WHAT IS NEEDED —
Wherever a line of the records contains "Delta", copy that line.

--- PROVIDED INFORMATION Enclosed Below ---

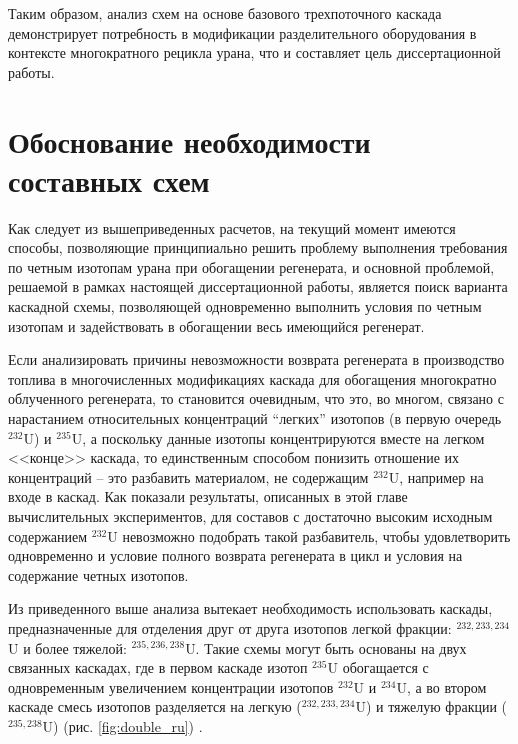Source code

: Таким образом, анализ схем на основе базового трехпоточного каскада демонстрирует потребность в модификации разделительного оборудования в контексте многократного рецикла урана, что и составляет цель диссертационной работы.


\section{Обоснование необходимости составных схем}\label{sec:ch2/sec2}

Как следует из вышеприведенных расчетов, на текущий момент имеются способы, позволяющие принципиально решить проблему выполнения требования по четным изотопам урана при обогащении регенерата, и основной проблемой, решаемой в рамках настоящей диссертационной работы, является поиск варианта каскадной схемы, позволяющей одновременно выполнить условия по четным изотопам и задействовать в обогащении весь имеющийся регенерат.

Если анализировать причины невозможности возврата регенерата в производство топлива в многочисленных модификациях каскада для обогащения многократно облученного регенерата, то становится очевидным, что это, во многом, связано с нарастанием относительных концентраций “легких” изотопов (в первую очередь $^{232}$U) и
$^{235}$U, а поскольку данные изотопы концентрируются вместе на легком <<конце>> каскада, то единственным способом понизить отношение их концентраций -- это разбавить материалом, не содержащим $^{232}$U, например на входе в каскад. Как показали результаты, описанных в этой главе вычислительных экспериментов, для составов с достаточно высоким исходным содержанием $^{232}$U невозможно подобрать такой разбавитель, чтобы удовлетворить одновременно и условие полного возврата регенерата в цикл и условия на содержание четных изотопов.

Из приведенного выше анализа вытекает необходимость использовать каскады, предназначенные для отделения друг от друга изотопов легкой фракции: $^{232,233,234}$U и более тяжелой: $^{235,236,238}$U. Такие схемы могут быть основаны на двух связанных каскадах, где в первом каскаде изотоп $^{235}$U обогащается с одновременным увеличением концентрации изотопов $^{232}$U и $^{234}$U, а во втором каскаде смесь изотопов разделяется на легкую ($^{232,233,234}$U) и тяжелую фракции ($^{235,238}$U) (рис. \ref{fig:double_ru}) \cite{smirnovApplyingEnrichmentCapacities2018}.




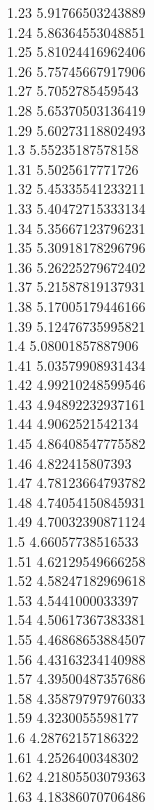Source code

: {1.23	5.91766503243889\\
1.24	5.86364553048851\\
1.25	5.81024416962406\\
1.26	5.75745667917906\\
1.27	5.7052785459543\\
1.28	5.65370503136419\\
1.29	5.60273118802493\\
1.3	5.55235187578158\\
1.31	5.5025617771726\\
1.32	5.45335541233211\\
1.33	5.40472715333134\\
1.34	5.35667123796231\\
1.35	5.30918178296796\\
1.36	5.26225279672402\\
1.37	5.21587819137931\\
1.38	5.17005179446166\\
1.39	5.12476735995821\\
1.4	5.08001857887906\\
1.41	5.03579908931434\\
1.42	4.99210248599546\\
1.43	4.94892232937161\\
1.44	4.9062521542134\\
1.45	4.86408547775582\\
1.46	4.822415807393\\
1.47	4.78123664793782\\
1.48	4.74054150845931\\
1.49	4.70032390871124\\
1.5	4.66057738516533\\
1.51	4.62129549666258\\
1.52	4.58247182969618\\
1.53	4.5441000033397\\
1.54	4.50617367383381\\
1.55	4.46868653884507\\
1.56	4.43163234140988\\
1.57	4.39500487357686\\
1.58	4.35879797976033\\
1.59	4.3230055598177\\
1.6	4.28762157186322\\
1.61	4.2526400348302\\
1.62	4.21805503079363\\
1.63	4.18386070706486\\
}
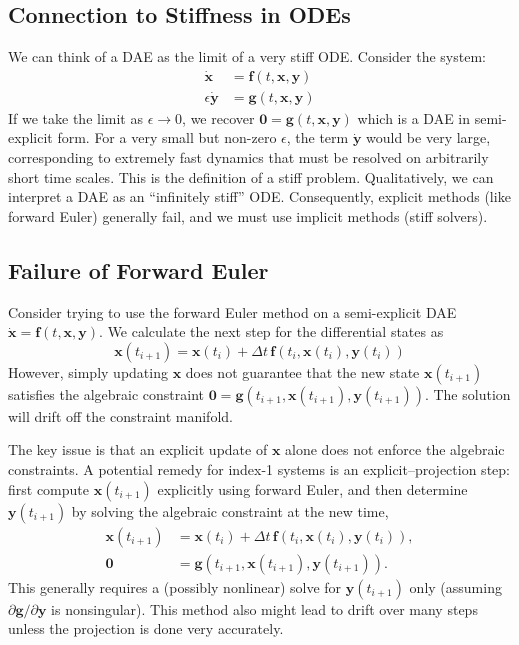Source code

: \subsection{Connection to Stiffness in ODEs}

We can think of a DAE as the limit of a very stiff ODE. Consider the system:
\begin{align}
    \dot{\mathbf{x}} &= \mathbf{f}(t, \mathbf{x}, \mathbf{y}) \\
    \epsilon \dot{\mathbf{y}} &= \mathbf{g}(t, \mathbf{x}, \mathbf{y})
\end{align}
If we take the limit as $\epsilon \to 0$, we recover $\mathbf{0} = \mathbf{g}(t, \mathbf{x}, \mathbf{y})$ which is a DAE in semi-explicit form. For a very small but non-zero $\epsilon$, the term $\dot{\mathbf{y}}$ would be very large, corresponding to extremely fast dynamics that must be resolved on arbitrarily short time scales. This is the definition of a stiff problem. Qualitatively, we can interpret a DAE as an ``infinitely stiff'' ODE. Consequently, explicit methods (like forward Euler) generally fail, and we must use implicit methods (stiff solvers).

\subsection{Failure of Forward Euler}

Consider trying to use the forward Euler method on a semi-explicit DAE $\dot{\mathbf{x}} = \mathbf{f}(t, \mathbf{x}, \mathbf{y})$. We calculate the next step for the differential states as
\begin{equation}
    \mathbf{x}(t_{i+1}) = \mathbf{x}(t_i) + \Delta t \, \mathbf{f}(t_i, \mathbf{x}(t_i), \mathbf{y}(t_i))
\end{equation}
However, simply updating $\mathbf{x}$ does not guarantee that the new state $\mathbf{x}(t_{i+1})$ satisfies the algebraic constraint $\mathbf{0} = \mathbf{g}(t_{i+1}, \mathbf{x}(t_{i+1}), \mathbf{y}(t_{i+1}))$. The solution will drift off the constraint manifold. 

The key issue is that an explicit update of $\mathbf{x}$ alone does not enforce the algebraic constraints. A potential remedy for index-1 systems is an explicit--projection step: first compute $\mathbf{x}(t_{i+1})$ explicitly using forward Euler, and then determine $\mathbf{y}(t_{i+1})$ by solving the algebraic constraint at the new time,
\begin{align}
\mathbf{x}(t_{i+1}) &= \mathbf{x}(t_i) + \Delta t\,\mathbf{f}(t_i,\mathbf{x}(t_i),\mathbf{y}(t_i)),\\
\mathbf{0} &= \mathbf{g}(t_{i+1},\mathbf{x}(t_{i+1}),\mathbf{y}(t_{i+1})).
\end{align}
This generally requires a (possibly nonlinear) solve for $\mathbf{y}(t_{i+1})$ only (assuming $\partial \mathbf{g}/\partial \mathbf{y}$ is nonsingular). This method also might lead to drift over many steps unless the projection is done very accurately.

--- End of Enclosed PROVIDED INFORMATION ---

ANSWER BELOW —
    \mathbf{x}(t_{i+1}) = \mathbf{x}(t_i) + \Delta t \, \mathbf{f}(t_i, \mathbf{x}(t_i), \mathbf{y}(t_i))
\mathbf{x}(t_{i+1}) &= \mathbf{x}(t_i) + \Delta t\,\mathbf{f}(t_i,\mathbf{x}(t_i),\mathbf{y}(t_i)),\\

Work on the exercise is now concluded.